Problem requirements →
Please transcribe the listing below exactly, but only from the line containing "[View solution](%url:modules%-solution-1)" through its last line.

Dataset records below:

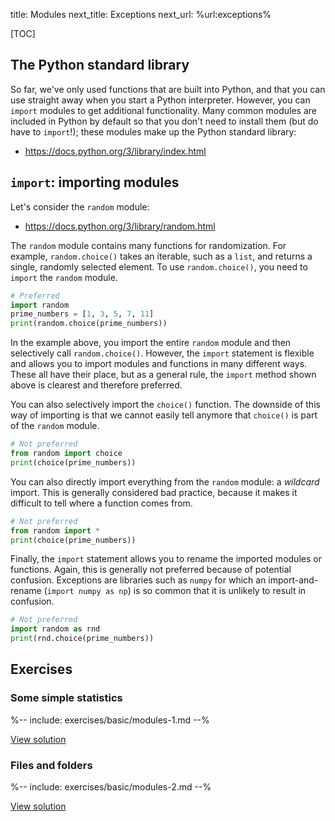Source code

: title: Modules
next_title: Exceptions
next_url: %url:exceptions%


[TOC]


## The Python standard library

So far, we've only used functions that are built into Python, and that you can use straight away when you start a Python interpreter. However, you can `import` modules to get additional functionality. Many common modules are included in Python by default so that you don't need to install them (but do have to `import`!); these modules make up the Python standard library:

- <https://docs.python.org/3/library/index.html>


## `import`: importing modules

Let's consider the `random` module:

- <https://docs.python.org/3/library/random.html>

The `random` module contains many functions for randomization. For example, `random.choice()` takes an iterable, such as a `list`, and returns a single, randomly selected element. To use `random.choice()`, you need to `import` the `random` module.


```python
# Preferred
import random
prime_numbers = [1, 3, 5, 7, 11]
print(random.choice(prime_numbers))
```

In the example above, you import the entire `random` module and then selectively call `random.choice()`. However, the `import` statement is flexible and allows you to import modules and functions in many different ways. These all have their place, but as a general rule, the `import` method shown above is clearest and therefore preferred.

You can also selectively import the `choice()` function. The downside of this way of importing is that we cannot easily tell anymore that `choice()` is part of the `random` module.


```python
# Not preferred
from random import choice
print(choice(prime_numbers))
```

You can also directly import everything from the `random` module: a *wildcard* import. This is generally considered bad practice, because it makes it difficult to tell where a function comes from.


```python
# Not preferred
from random import *
print(choice(prime_numbers))
```

Finally, the `import` statement allows you to rename the imported modules or functions. Again, this is generally not preferred because of potential confusion. Exceptions are libraries such as `numpy` for which an import-and-rename (`import numpy as np`) is so common that it is unlikely to result in confusion.


```python
# Not preferred
import random as rnd
print(rnd.choice(prime_numbers))
```


## Exercises

<div class='info-box' markdown=1>

### Some simple statistics

%-- include: exercises/basic/modules-1.md --%

[View solution](%url:modules%-solution-1)

</div>

<div class='info-box' markdown=1>

### Files and folders

%-- include: exercises/basic/modules-2.md --%

[View solution](%url:modules%-solution-2)

</div>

End of Dataset records.

Exercise solution →
[View solution](%url:modules%-solution-1)

</div>

<div class='info-box' markdown=1>

### Files and folders

%-- include: exercises/basic/modules-2.md --%

[View solution](%url:modules%-solution-2)

</div>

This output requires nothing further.